▶ [What you are asked to do] Please copy out every line in the entries that includes the word "look".

▶ [Material shown]
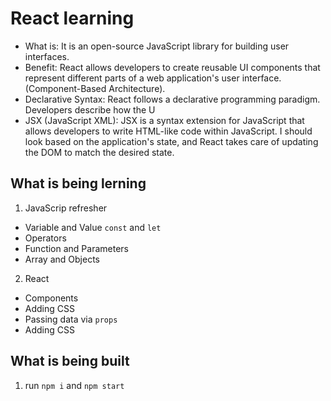 # React learning
* What is: It is an open-source JavaScript library for building user interfaces.
* Benefit: React allows developers to create reusable UI components that represent different parts of a web application's user interface. (Component-Based Architecture).
* Declarative Syntax: React follows a declarative programming paradigm. Developers describe how the U
* JSX (JavaScript XML): JSX is a syntax extension for JavaScript that allows developers to write HTML-like code within JavaScript. I should look based on the application's state, and React takes care of updating the DOM to match the desired state.

## What is being lerning
1. JavaScrip refresher
*  Variable and Value `const` and `let`
*  Operators
*  Function and Parameters
*  Array and Objects

2. React
*  Components
*  Adding CSS
*  Passing data via `props`
*  Adding CSS


## What is being built
1. run `npm i` and `npm start`
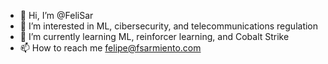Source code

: - 👋 Hi, I’m @FeliSar
- 👀 I’m interested in ML, cibersecurity, and telecommunications regulation
- 🌱 I’m currently learning ML, reinforcer learning, and Cobalt Strike 
- 📫 How to reach me felipe@fsarmiento.com

<!---
FeliSar/FeliSar is a ✨ special ✨ repository because its `README.md` (this file) appears on your GitHub profile.
You can click the Preview link to take a look at your changes.
--->
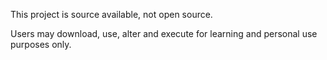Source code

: This project is source available, not open source.

Users may download, use, alter and execute for learning and personal use purposes only.
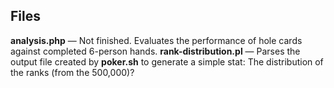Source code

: ## Files
**analysis.php** — Not finished. Evaluates the performance of hole cards against completed 6-person hands.
**rank-distribution.pl** — Parses the output file created by **poker.sh** to generate a simple stat: The distribution of the ranks (from the 500,000)?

▶ [Answer to this task]
* JSX (JavaScript XML): JSX is a syntax extension for JavaScript that allows developers to write HTML-like code within JavaScript. I should look based on the application's state, and React takes care of updating the DOM to match the desired state.
You can click the Preview link to take a look at your changes.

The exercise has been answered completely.